(Source texts of formatted documents)
-- Opening Marker --
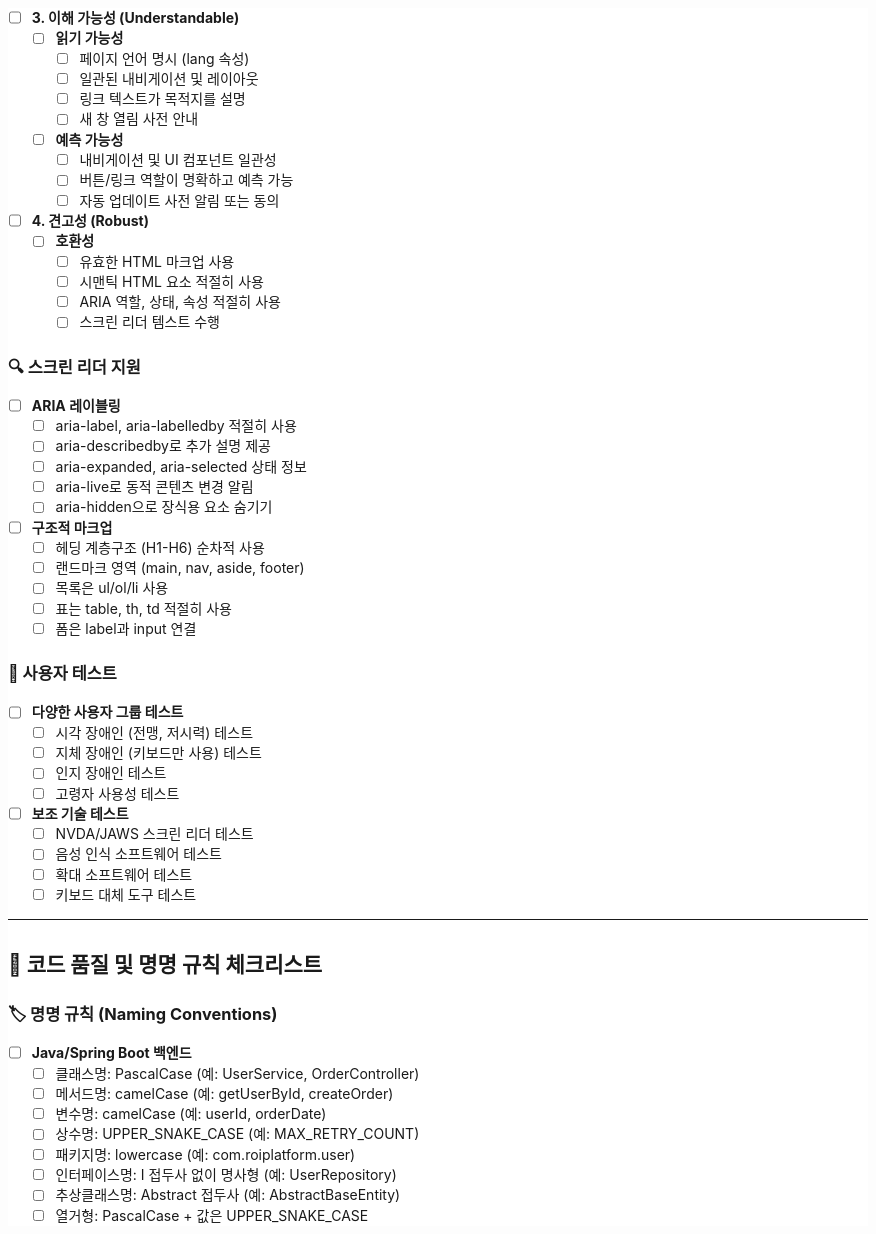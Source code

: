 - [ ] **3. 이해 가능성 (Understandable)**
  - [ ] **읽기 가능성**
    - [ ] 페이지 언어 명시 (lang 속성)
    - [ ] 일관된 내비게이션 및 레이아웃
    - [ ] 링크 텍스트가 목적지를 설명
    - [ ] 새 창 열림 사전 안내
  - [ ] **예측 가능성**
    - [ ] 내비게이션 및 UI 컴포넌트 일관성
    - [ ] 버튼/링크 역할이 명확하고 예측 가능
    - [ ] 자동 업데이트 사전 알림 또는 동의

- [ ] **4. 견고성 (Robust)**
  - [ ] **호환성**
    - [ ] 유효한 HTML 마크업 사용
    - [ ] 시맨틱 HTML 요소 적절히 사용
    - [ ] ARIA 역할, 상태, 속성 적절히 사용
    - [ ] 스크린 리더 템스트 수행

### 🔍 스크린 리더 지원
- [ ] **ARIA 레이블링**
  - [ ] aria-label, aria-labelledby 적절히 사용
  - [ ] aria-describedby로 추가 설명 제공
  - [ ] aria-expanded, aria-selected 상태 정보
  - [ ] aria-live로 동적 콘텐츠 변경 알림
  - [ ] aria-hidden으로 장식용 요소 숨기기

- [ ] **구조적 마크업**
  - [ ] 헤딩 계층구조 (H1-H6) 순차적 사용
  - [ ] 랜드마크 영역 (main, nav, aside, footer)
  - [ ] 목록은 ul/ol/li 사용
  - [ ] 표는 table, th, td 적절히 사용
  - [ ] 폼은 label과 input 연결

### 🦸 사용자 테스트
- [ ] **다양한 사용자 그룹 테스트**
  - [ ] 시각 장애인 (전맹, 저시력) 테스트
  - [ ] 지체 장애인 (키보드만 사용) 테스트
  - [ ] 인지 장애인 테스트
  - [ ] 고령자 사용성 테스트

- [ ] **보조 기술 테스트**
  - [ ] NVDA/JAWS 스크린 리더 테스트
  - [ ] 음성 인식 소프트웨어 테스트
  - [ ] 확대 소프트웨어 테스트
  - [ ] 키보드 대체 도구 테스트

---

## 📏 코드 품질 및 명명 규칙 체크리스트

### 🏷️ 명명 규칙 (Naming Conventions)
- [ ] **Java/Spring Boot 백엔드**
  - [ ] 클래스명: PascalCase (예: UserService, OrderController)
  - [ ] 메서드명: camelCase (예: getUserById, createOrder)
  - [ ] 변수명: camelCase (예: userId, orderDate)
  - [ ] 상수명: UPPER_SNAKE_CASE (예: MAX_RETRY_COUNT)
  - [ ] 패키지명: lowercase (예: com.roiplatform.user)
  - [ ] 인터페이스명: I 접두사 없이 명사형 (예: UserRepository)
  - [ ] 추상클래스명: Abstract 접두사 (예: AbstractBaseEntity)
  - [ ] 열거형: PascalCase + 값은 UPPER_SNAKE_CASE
-- Closing Marker --
** Prompt **
Your task is to repeat the opening line of the entries above and each line after it, ending with the line that has "- [ ] **구조적 마크업**". Do not include the pictures.

** Answer **
Source code

: - [ ] **3. 이해 가능성 (Understandable)**
  - [ ] **읽기 가능성**
    - [ ] 페이지 언어 명시 (lang 속성)
    - [ ] 일관된 내비게이션 및 레이아웃
    - [ ] 링크 텍스트가 목적지를 설명
    - [ ] 새 창 열림 사전 안내
  - [ ] **예측 가능성**
    - [ ] 내비게이션 및 UI 컴포넌트 일관성
    - [ ] 버튼/링크 역할이 명확하고 예측 가능
    - [ ] 자동 업데이트 사전 알림 또는 동의

- [ ] **4. 견고성 (Robust)**
  - [ ] **호환성**
    - [ ] 유효한 HTML 마크업 사용
    - [ ] 시맨틱 HTML 요소 적절히 사용
    - [ ] ARIA 역할, 상태, 속성 적절히 사용
    - [ ] 스크린 리더 템스트 수행

### 🔍 스크린 리더 지원
- [ ] **ARIA 레이블링**
  - [ ] aria-label, aria-labelledby 적절히 사용
  - [ ] aria-describedby로 추가 설명 제공
  - [ ] aria-expanded, aria-selected 상태 정보
  - [ ] aria-live로 동적 콘텐츠 변경 알림
  - [ ] aria-hidden으로 장식용 요소 숨기기

- [ ] **구조적 마크업**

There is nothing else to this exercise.